**Exercise goal:** Check the listing below line by line and report how many lines hold "weights", with no other words.

Start of Block

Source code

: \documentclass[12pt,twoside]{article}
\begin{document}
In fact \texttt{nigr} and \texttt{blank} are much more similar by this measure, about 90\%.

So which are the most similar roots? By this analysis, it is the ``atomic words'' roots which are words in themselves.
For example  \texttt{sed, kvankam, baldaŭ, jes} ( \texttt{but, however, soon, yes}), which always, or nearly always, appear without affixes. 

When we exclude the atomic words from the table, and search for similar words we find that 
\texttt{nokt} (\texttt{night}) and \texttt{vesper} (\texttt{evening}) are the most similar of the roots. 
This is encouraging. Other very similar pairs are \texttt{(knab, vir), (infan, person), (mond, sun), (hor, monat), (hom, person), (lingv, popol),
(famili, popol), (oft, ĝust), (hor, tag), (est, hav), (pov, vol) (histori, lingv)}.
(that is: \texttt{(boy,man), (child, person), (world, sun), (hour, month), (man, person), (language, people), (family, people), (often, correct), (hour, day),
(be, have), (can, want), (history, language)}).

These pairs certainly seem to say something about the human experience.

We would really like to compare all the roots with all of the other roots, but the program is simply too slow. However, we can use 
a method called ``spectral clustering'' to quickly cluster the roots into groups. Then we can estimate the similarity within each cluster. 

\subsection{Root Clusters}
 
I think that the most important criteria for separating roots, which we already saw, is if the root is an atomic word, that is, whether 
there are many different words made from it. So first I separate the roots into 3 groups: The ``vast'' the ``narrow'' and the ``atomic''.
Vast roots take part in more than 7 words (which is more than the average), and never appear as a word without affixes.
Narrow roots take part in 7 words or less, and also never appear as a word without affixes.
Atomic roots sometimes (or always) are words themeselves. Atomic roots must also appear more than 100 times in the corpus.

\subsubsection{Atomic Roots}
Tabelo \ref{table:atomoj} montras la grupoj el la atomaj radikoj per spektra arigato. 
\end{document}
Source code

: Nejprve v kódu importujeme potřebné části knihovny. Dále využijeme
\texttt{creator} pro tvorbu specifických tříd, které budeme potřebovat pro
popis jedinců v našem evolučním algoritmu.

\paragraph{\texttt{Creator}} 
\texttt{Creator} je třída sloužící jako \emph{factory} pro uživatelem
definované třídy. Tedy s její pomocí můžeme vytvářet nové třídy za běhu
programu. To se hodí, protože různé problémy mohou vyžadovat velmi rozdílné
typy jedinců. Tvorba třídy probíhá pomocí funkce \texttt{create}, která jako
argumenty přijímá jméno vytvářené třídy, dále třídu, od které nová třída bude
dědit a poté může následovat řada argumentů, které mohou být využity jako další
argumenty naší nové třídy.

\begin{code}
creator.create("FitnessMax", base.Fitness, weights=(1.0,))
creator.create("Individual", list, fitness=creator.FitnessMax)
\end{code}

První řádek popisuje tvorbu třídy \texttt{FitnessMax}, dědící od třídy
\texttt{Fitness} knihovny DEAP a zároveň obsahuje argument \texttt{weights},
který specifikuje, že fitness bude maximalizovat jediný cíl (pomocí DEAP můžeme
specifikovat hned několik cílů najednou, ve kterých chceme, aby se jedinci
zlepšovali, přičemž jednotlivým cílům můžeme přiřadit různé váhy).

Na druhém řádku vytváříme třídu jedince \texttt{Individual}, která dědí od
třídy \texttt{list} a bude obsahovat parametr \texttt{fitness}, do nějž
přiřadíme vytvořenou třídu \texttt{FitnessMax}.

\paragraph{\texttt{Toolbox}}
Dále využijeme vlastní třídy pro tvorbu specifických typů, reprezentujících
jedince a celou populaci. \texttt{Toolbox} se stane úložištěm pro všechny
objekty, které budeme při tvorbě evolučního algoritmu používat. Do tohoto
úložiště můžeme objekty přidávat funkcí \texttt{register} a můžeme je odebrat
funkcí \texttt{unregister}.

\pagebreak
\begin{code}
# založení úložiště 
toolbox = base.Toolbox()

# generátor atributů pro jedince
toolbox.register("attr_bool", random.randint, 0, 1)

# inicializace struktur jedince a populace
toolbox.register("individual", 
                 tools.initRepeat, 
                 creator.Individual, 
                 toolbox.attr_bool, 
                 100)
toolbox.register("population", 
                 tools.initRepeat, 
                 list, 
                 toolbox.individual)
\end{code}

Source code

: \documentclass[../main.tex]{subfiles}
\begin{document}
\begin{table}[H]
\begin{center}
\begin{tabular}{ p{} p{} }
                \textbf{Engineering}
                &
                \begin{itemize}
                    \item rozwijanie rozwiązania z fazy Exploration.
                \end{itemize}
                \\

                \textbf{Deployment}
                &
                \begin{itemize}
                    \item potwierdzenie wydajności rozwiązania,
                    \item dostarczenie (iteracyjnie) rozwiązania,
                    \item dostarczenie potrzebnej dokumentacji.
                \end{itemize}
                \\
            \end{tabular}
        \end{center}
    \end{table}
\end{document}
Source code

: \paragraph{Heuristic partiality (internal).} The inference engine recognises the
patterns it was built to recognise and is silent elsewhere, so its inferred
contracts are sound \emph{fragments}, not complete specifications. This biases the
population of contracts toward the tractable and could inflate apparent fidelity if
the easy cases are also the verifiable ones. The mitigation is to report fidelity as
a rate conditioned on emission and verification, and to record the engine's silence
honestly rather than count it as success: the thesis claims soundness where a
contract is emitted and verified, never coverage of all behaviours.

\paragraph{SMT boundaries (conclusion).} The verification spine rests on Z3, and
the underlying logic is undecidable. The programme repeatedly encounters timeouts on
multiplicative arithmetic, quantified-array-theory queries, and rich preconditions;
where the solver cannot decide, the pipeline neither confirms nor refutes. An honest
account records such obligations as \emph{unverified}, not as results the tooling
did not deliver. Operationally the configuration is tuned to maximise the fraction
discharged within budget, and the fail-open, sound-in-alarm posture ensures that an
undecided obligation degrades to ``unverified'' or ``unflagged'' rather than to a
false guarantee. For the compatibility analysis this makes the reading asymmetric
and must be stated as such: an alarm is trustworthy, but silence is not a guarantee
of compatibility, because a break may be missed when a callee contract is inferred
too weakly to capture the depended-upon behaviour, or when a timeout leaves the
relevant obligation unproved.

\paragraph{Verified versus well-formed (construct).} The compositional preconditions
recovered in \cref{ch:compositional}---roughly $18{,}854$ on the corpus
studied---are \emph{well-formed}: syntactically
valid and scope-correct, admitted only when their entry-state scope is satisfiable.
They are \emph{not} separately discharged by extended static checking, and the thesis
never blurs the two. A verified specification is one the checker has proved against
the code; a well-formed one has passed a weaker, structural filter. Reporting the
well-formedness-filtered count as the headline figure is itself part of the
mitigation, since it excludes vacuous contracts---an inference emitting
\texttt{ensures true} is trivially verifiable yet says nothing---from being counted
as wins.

End of Block

**Exercise output:** 2